(Data for the task)

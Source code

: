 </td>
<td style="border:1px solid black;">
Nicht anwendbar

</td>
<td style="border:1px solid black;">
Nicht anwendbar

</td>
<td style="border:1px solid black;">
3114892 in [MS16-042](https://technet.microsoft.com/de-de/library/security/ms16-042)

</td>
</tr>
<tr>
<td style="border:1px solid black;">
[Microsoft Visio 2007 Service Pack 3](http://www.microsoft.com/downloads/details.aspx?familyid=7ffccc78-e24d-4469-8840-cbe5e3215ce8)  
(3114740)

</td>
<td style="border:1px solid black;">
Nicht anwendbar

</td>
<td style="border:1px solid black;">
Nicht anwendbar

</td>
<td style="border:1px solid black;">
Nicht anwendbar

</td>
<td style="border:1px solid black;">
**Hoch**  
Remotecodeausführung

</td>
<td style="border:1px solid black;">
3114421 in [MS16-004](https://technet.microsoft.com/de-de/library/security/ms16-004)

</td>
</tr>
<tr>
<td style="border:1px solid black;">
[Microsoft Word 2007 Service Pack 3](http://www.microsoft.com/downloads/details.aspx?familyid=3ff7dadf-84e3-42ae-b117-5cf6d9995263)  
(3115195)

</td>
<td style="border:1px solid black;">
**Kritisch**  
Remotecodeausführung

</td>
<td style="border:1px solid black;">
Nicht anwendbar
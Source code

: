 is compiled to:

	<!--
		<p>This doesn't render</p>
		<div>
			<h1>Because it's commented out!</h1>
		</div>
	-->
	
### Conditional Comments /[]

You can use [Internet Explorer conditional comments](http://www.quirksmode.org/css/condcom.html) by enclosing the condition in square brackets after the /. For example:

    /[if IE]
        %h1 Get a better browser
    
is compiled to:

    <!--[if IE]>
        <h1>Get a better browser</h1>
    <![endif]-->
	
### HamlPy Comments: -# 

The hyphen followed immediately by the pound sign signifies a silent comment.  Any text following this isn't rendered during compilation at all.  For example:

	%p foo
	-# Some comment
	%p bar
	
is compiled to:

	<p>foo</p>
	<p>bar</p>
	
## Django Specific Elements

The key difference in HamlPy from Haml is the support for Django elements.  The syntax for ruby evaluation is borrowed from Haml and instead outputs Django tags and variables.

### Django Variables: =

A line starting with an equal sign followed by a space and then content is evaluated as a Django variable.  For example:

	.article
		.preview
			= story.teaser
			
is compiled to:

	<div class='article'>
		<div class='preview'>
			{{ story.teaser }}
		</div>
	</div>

(End Data for the task)

To do: For this task, write out exactly the lines of the entries above, starting at the line with "### Conditional Comments /[]" and ending at the line with "### HamlPy Comments: -#", both included, and no others.

Answer below:
### Conditional Comments /[]

You can use [Internet Explorer conditional comments](http://www.quirksmode.org/css/condcom.html) by enclosing the condition in square brackets after the /. For example:

    /[if IE]
        %h1 Get a better browser
    
is compiled to:

    <!--[if IE]>
        <h1>Get a better browser</h1>
    <![endif]-->
	
### HamlPy Comments: -# 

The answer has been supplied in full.